Extracted data entries:

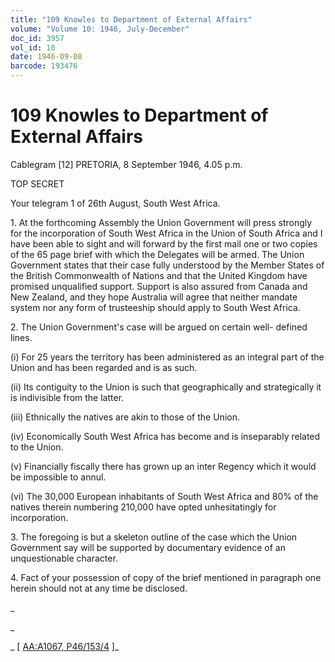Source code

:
```yaml
---
title: "109 Knowles to Department of External Affairs"
volume: "Volume 10: 1946, July-December"
doc_id: 3957
vol_id: 10
date: 1946-09-08
barcode: 193476
---
```


# 109 Knowles to Department of External Affairs

Cablegram [12] PRETORIA, 8 September 1946, 4.05 p.m.

TOP SECRET

Your telegram 1 of 26th August, South West Africa.

1\. At the forthcoming Assembly the Union Government will press strongly for the incorporation of South West Africa in the Union of South Africa and I have been able to sight and will forward by the first mail one or two copies of the 65 page brief with which the Delegates will be armed. The Union Government states that their case fully understood by the Member States of the British Commonwealth of Nations and that the United Kingdom have promised unqualified support. Support is also assured from Canada and New Zealand, and they hope Australia will agree that neither mandate system nor any form of trusteeship should apply to South West Africa.

2\. The Union Government's case will be argued on certain well- defined lines.

(i) For 25 years the territory has been administered as an integral part of the Union and has been regarded and is as such.

(ii) Its contiguity to the Union is such that geographically and strategically it is indivisible from the latter.

(iii) Ethnically the natives are akin to those of the Union.

(iv) Economically South West Africa has become and is inseparably related to the Union.

(v) Financially fiscally there has grown up an inter Regency which it would be impossible to annul.

(vi) The 30,000 European inhabitants of South West Africa and 80% of the natives therein numbering 210,000 have opted unhesitatingly for incorporation.

3\. The foregoing is but a skeleton outline of the case which the Union Government say will be supported by documentary evidence of an unquestionable character.

4\. Fact of your possession of copy of the brief mentioned in paragraph one herein should not at any time be disclosed.

_

_

_ [ [AA:A1067, P46/153/4](http://www.naa.gov.au/cgi-bin/Search?O=I&Number=193476) ]_
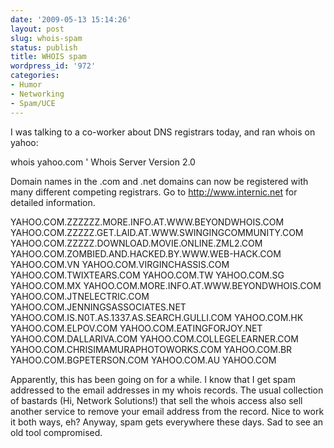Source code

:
 ```yaml
---
date: '2009-05-13 15:14:26'
layout: post
slug: whois-spam
status: publish
title: WHOIS spam
wordpress_id: '972'
categories:
- Humor
- Networking
- Spam/UCE
---
```


I was talking to a co-worker about DNS registrars today, and ran whois on yahoo:


> 
whois yahoo.com
'
Whois Server Version 2.0

Domain names in the .com and .net domains can now be registered
with many different competing registrars. Go to http://www.internic.net
for detailed information.

YAHOO.COM.ZZZZZZ.MORE.INFO.AT.WWW.BEYONDWHOIS.COM
YAHOO.COM.ZZZZZ.GET.LAID.AT.WWW.SWINGINGCOMMUNITY.COM
YAHOO.COM.ZZZZZ.DOWNLOAD.MOVIE.ONLINE.ZML2.COM
YAHOO.COM.ZOMBIED.AND.HACKED.BY.WWW.WEB-HACK.COM
YAHOO.COM.VN
YAHOO.COM.VIRGINCHASSIS.COM
YAHOO.COM.TWIXTEARS.COM
YAHOO.COM.TW
YAHOO.COM.SG
YAHOO.COM.MX
YAHOO.COM.MORE.INFO.AT.WWW.BEYONDWHOIS.COM
YAHOO.COM.JTNELECTRIC.COM
YAHOO.COM.JENNINGSASSOCIATES.NET
YAHOO.COM.IS.N0T.AS.1337.AS.SEARCH.GULLI.COM
YAHOO.COM.HK
YAHOO.COM.ELPOV.COM
YAHOO.COM.EATINGFORJOY.NET
YAHOO.COM.DALLARIVA.COM
YAHOO.COM.COLLEGELEARNER.COM
YAHOO.COM.CHRISIMAMURAPHOTOWORKS.COM
YAHOO.COM.BR
YAHOO.COM.BGPETERSON.COM
YAHOO.COM.AU
YAHOO.COM




Apparently, this has been going on for a while. I know that I get spam addressed to the email addresses in my whois records. The usual collection of bastards (Hi, Network Solutions!) that sell the whois access also sell another service to remove your email address from the record. Nice to work it both ways, eh?
Anyway, spam gets everywhere these days. Sad to see an old tool compromised.
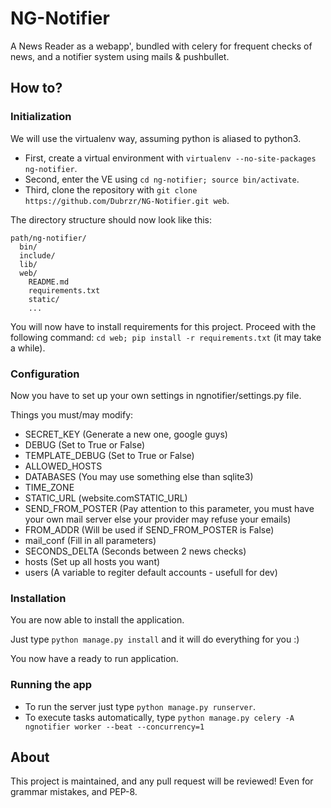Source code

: # NG-Notifier
A News Reader as a webapp', bundled with celery for frequent checks of news, and a notifier system using mails &amp; pushbullet.

## How to?

### Initialization

We will use the virtualenv way, assuming python is aliased to python3.

* First, create a virtual environment with `virtualenv --no-site-packages ng-notifier`.
* Second, enter the VE using `cd ng-notifier; source bin/activate`.
* Third, clone the repository with `git clone https://github.com/Dubrzr/NG-Notifier.git web`.

The directory structure should now look like this:

```
path/ng-notifier/
  bin/
  include/
  lib/
  web/
    README.md
    requirements.txt
    static/
    ...
```

You will now have to install requirements for this project. Proceed with the
following command: `cd web; pip install -r requirements.txt` (it may take a while).

### Configuration

Now you have to set up your own settings in ngnotifier/settings.py file.

Things you must/may modify:

* SECRET_KEY (Generate a new one, google guys)
* DEBUG (Set to True or False)
* TEMPLATE_DEBUG (Set to True or False)
* ALLOWED_HOSTS
* DATABASES (You may use something else than sqlite3)
* TIME_ZONE
* STATIC_URL (website.comSTATIC_URL)
* SEND_FROM_POSTER (Pay attention to this parameter, you must have your own
  mail server else your provider may refuse your emails)
* FROM_ADDR (Will be used if SEND_FROM_POSTER is False)
* mail_conf (Fill in all parameters)
* SECONDS_DELTA (Seconds between 2 news checks)
* hosts (Set up all hosts you want)
* users (A variable to regiter default accounts - usefull for dev)

### Installation

You are now able to install the application.

Just type `python manage.py install` and it will do everything for you :)

You now have a ready to run application.

### Running the app

* To run the server just type `python manage.py runserver`.
* To execute tasks automatically, type `python manage.py celery -A ngnotifier
  worker --beat --concurrency=1`

## About

This project is maintained, and any pull request will be reviewed! Even for
grammar mistakes, and PEP-8.
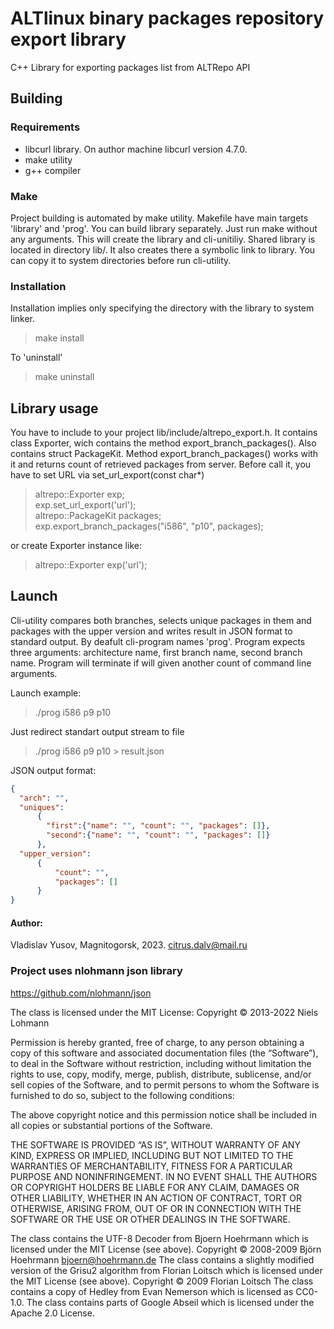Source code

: # ALTlinux binary packages repository export library
C++ Library for exporting packages list from ALTRepo API

## Building
### Requirements
* libcurl library. On author machine libcurl version 4.7.0.
* make utility
* g++ compiler
### Make
  Project building is automated by make utility. Makefile have main targets 'library' and 'prog'. You can build library separately.
  Just run make without any arguments. This will create the library and cli-unitiliy. Shared library is located in directory lib/.
  It also creates there a symbolic link to library. You can copy it to system directories before run cli-utility.
  
### Installation
  Installation implies only specifying the directory with the library to system linker.
> make install

  To 'uninstall'
> make uninstall
## Library usage
You have to include to your project lib/include/altrepo_export.h. It contains class Exporter, wich contains the method export_branch_packages(). Also contains struct PackageKit. Method export_branch_packages() works with it and returns count of retrieved packages from server.
Before call it, you have to set URL via set_url_export(const char*)
> altrepo::Exporter exp;\
> exp.set_url_export('url');\
> altrepo::PackageKit packages;\
> exp.export_branch_packages("i586", "p10", packages);


or create Exporter instance like:
> altrepo::Exporter exp('url');

## Launch
Cli-utility compares both branches, selects unique packages in them and packages with the upper version and writes result in JSON format to standard output.
By deafult cli-program names 'prog'. Program expects three arguments: architecture name, first branch name, second branch name. Program will terminate if will given another count of command line arguments.

Launch example:
>  ./prog i586 p9 p10
  
Just redirect standart output stream to file
> ./prog i586 p9 p10 > result.json

JSON output format:
```json
{
  "arch": "",
  "uniques":
      {
        "first":{"name": "", "count": "", "packages": []},
        "second":{"name": "", "count": "", "packages": []}
      },
  "upper_version":
      {
          "count": "",
          "packages": []
      }
}
```
#### Author:
Vladislav Yusov, Magnitogorsk, 2023.
citrus.dalv@mail.ru


### Project uses nlohmann json library
https://github.com/nlohmann/json

The class is licensed under the MIT License:
Copyright © 2013-2022 Niels Lohmann

Permission is hereby granted, free of charge, to any person obtaining a copy of this software and associated documentation files (the “Software”), to deal in the Software without restriction, including without limitation the rights to use, copy, modify, merge, publish, distribute, sublicense, and/or sell copies of the Software, and to permit persons to whom the Software is furnished to do so, subject to the following conditions:

The above copyright notice and this permission notice shall be included in all copies or substantial portions of the Software.

THE SOFTWARE IS PROVIDED “AS IS”, WITHOUT WARRANTY OF ANY KIND, EXPRESS OR IMPLIED, INCLUDING BUT NOT LIMITED TO THE WARRANTIES OF MERCHANTABILITY, FITNESS FOR A PARTICULAR PURPOSE AND NONINFRINGEMENT. IN NO EVENT SHALL THE AUTHORS OR COPYRIGHT HOLDERS BE LIABLE FOR ANY CLAIM, DAMAGES OR OTHER LIABILITY, WHETHER IN AN ACTION OF CONTRACT, TORT OR OTHERWISE, ARISING FROM, OUT OF OR IN CONNECTION WITH THE SOFTWARE OR THE USE OR OTHER DEALINGS IN THE SOFTWARE.

The class contains the UTF-8 Decoder from Bjoern Hoehrmann which is licensed under the MIT License (see above). Copyright © 2008-2009 Björn Hoehrmann bjoern@hoehrmann.de
The class contains a slightly modified version of the Grisu2 algorithm from Florian Loitsch which is licensed under the MIT License (see above). Copyright © 2009 Florian Loitsch
The class contains a copy of Hedley from Evan Nemerson which is licensed as CC0-1.0.
The class contains parts of Google Abseil which is licensed under the Apache 2.0 License.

Try it
Please set down exactly the lines from the first line of the data above through the line with "Your telegram 1", both included, leaving out the pictures.

Exercise response
Source code

:
```yaml
---
title: "109 Knowles to Department of External Affairs"
volume: "Volume 10: 1946, July-December"
doc_id: 3957
vol_id: 10
date: 1946-09-08
barcode: 193476
---
```


# 109 Knowles to Department of External Affairs

Cablegram [12] PRETORIA, 8 September 1946, 4.05 p.m.

TOP SECRET

Your telegram 1 of 26th August, South West Africa.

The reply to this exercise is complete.